In regards to Khomeini’s embrace of the war and deliberate instigation, the statements of a regime insider named Mohammad Javad Mozaffar are enlightening. Mozaffar, who was the Public Relations director of foreign media during the Iran-Iraq war, stated in a television interview on September 29, “On April 17, 1980, suddenly the Imam announced, ‘Oh, Iraq’s tribes, rebel! Overthrow this man! Oh, Iraq’s army, come and stage a coup, overthrow this man!’ When did he do this? On April 17, 1980, five months before the war started.”

Mozaffar added, “The ruling establishment hailed the war based on a flawed analysis and they were wrong as if we were urging him [Khomeini] towards war with our slogans, provocations, and actions. Truly, the Imam and our esteemed leaders believed that if the people of Iraq willed it, they would overthrow Saddam! What kind of logic is this?”

Contrary to what this regime insider labeled as a “flawed analysis,” Khomeini’s strategy was fundamentally driven by a power-hungry, nefarious calculation, and the Iranian populace bore a heavy toll for it. The war, besides wasting the substantial energy released by the anti-monarchy revolution, guaranteed the regime’s “security” and continued existence. It served as a deceptive facade and an overwhelming shield. Khomeini was only able to subdue the revolutionary forces, with the MEK at the forefront, by harnessing the masses of war victims and the terrifying cry for “War against all infidels!”

Khomeini’s propensity for war and his ambition to expand his dominion commenced with Iraq but didn’t halt there. As subsequently affirmed by his successors, including Khamenei: “The war expanded our borders…”

One of the regime’s cronies, a cleric named Issa Tabatabai, referred to as Khamenei’s envoy in Lebanon, recently divulged in an interview with the regime’s official news agency IRNA on September 14 that Khomeini personally sanctioned the bombing of the US Marines’ barracks in Beirut in October 1983.

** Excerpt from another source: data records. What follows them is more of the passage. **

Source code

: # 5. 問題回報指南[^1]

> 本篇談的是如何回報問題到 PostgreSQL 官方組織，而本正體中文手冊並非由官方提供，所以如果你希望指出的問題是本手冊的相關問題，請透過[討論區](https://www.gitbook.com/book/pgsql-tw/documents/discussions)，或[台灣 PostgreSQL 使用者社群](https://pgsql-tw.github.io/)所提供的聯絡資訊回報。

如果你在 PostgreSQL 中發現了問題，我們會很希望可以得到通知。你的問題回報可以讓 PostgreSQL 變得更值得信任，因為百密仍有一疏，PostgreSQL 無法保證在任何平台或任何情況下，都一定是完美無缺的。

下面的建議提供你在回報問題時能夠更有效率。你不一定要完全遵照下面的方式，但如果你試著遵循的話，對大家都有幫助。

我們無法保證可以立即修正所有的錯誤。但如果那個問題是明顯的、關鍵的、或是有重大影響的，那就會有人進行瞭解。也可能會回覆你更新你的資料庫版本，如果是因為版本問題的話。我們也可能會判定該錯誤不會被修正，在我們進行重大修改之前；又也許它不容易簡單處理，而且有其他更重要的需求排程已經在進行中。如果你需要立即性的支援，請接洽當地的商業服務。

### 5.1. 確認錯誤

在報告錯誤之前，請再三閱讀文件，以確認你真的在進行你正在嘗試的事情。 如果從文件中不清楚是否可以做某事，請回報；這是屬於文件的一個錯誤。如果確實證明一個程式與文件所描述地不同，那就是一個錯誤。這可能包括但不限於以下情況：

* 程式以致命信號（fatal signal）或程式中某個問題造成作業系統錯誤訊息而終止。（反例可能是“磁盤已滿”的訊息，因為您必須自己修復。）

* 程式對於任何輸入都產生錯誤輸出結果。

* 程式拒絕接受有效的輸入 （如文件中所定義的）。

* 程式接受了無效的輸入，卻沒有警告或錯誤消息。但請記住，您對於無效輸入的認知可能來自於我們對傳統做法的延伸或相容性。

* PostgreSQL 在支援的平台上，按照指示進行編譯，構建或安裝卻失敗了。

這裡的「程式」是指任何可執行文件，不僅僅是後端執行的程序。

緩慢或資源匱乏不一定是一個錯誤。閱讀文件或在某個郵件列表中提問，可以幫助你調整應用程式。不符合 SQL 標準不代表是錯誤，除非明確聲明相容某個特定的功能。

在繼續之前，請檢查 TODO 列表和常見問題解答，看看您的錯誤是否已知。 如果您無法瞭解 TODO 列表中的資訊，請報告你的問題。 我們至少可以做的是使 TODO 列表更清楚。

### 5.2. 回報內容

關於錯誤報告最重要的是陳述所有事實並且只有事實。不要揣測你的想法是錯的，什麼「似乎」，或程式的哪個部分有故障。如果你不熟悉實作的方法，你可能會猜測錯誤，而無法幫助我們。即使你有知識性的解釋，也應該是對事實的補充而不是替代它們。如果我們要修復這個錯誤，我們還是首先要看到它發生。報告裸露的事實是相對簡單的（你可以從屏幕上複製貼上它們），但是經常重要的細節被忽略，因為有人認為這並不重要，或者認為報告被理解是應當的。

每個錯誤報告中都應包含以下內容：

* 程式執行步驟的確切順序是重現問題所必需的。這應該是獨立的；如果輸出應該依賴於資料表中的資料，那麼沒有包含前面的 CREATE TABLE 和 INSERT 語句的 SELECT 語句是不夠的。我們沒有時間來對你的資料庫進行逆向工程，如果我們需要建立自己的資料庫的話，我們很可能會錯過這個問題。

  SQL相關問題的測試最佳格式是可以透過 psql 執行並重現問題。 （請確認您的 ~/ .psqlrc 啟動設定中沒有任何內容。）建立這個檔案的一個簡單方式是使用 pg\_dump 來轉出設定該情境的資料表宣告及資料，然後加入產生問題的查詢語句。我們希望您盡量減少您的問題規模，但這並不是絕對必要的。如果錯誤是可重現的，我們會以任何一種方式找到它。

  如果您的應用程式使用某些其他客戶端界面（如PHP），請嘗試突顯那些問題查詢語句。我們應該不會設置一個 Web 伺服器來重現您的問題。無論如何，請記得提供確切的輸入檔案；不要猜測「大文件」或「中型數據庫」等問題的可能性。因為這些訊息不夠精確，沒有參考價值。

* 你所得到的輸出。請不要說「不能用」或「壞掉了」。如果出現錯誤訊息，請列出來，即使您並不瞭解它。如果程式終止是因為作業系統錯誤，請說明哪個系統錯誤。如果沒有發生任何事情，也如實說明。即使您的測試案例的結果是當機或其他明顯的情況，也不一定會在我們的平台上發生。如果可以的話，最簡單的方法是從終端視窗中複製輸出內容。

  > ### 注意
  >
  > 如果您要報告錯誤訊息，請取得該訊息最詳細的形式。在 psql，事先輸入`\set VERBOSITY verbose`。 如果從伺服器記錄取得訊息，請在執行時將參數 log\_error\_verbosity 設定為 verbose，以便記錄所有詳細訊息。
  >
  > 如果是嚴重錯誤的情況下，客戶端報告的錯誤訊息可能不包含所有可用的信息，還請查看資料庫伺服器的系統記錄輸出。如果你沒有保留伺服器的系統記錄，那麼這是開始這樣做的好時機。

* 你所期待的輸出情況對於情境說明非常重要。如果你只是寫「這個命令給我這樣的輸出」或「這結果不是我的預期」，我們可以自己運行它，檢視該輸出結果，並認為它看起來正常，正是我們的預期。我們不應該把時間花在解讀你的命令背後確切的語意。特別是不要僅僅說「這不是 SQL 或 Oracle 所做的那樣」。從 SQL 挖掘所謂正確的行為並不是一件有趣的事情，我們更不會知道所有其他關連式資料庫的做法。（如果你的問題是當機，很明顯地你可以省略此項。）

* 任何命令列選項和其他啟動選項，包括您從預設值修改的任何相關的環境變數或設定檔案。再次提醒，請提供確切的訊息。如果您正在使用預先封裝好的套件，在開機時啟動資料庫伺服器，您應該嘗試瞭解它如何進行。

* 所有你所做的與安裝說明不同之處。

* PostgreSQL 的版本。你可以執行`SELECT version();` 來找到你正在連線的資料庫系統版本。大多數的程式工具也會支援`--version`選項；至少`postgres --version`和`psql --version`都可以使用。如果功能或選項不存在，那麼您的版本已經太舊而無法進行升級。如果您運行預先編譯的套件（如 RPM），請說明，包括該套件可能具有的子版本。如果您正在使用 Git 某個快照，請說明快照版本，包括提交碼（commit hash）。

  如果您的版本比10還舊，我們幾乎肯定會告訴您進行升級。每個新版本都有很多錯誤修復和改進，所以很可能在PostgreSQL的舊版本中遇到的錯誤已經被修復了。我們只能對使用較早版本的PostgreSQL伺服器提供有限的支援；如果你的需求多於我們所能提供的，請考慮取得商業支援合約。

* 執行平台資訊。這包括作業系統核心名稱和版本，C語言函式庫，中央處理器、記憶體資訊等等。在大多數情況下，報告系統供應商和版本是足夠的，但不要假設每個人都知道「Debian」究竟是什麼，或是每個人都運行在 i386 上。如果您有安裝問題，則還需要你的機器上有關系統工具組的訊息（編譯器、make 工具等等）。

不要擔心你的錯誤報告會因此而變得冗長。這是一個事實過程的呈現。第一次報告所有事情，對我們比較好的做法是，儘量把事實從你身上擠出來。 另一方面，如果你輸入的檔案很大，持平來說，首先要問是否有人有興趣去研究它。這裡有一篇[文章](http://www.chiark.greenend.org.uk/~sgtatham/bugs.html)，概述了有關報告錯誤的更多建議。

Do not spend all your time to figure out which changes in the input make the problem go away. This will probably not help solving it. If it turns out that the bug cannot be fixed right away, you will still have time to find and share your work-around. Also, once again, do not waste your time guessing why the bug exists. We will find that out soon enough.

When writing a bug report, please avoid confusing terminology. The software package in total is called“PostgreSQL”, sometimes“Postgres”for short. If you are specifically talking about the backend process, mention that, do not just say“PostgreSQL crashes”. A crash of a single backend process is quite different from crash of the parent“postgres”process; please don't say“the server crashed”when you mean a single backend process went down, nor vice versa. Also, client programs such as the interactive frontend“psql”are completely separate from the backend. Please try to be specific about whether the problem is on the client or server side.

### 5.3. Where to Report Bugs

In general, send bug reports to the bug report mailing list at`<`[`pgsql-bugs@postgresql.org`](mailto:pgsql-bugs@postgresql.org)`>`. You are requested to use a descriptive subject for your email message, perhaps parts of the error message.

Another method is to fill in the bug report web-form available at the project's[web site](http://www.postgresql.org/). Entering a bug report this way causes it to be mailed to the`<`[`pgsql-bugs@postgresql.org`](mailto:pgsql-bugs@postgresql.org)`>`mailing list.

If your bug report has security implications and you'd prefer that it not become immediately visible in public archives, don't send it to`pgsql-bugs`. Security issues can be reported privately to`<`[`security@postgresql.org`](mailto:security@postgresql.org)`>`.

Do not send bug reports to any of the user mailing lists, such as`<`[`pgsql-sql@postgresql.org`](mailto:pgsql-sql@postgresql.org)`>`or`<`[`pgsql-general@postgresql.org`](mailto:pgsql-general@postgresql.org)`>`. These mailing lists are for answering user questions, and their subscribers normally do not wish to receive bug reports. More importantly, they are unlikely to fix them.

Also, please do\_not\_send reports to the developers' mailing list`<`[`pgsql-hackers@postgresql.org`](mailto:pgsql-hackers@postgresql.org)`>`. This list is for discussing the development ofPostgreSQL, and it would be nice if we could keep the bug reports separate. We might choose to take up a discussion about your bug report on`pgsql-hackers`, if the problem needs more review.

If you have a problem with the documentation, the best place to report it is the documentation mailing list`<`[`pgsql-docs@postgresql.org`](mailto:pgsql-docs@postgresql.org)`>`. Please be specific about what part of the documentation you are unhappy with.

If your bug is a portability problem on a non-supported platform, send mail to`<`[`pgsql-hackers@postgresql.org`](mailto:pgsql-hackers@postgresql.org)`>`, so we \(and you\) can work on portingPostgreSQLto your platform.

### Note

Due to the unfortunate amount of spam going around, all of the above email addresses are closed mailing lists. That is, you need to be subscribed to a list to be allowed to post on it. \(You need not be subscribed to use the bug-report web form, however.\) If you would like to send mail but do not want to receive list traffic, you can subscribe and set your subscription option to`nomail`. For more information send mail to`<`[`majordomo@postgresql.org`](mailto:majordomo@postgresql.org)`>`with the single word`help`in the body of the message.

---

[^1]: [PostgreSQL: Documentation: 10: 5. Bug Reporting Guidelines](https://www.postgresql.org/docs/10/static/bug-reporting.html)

The belligerence and acts of terrorism persisted post-Khomeini, as acknowledged by his successors, spanning from the Khobar Towers bombing in Saudi Arabia to the AMIA bombing in Buenos Aires, and beyond.

Khamenei elaborated on this with the phrase “strategic depth,” asserting, “If we don’t engage in wars today in Iraq, Syria, and Lebanon, we must confront the enemy (indicating the uprising of the people and rebellious youth) on the streets of Iranian cities tomorrow.”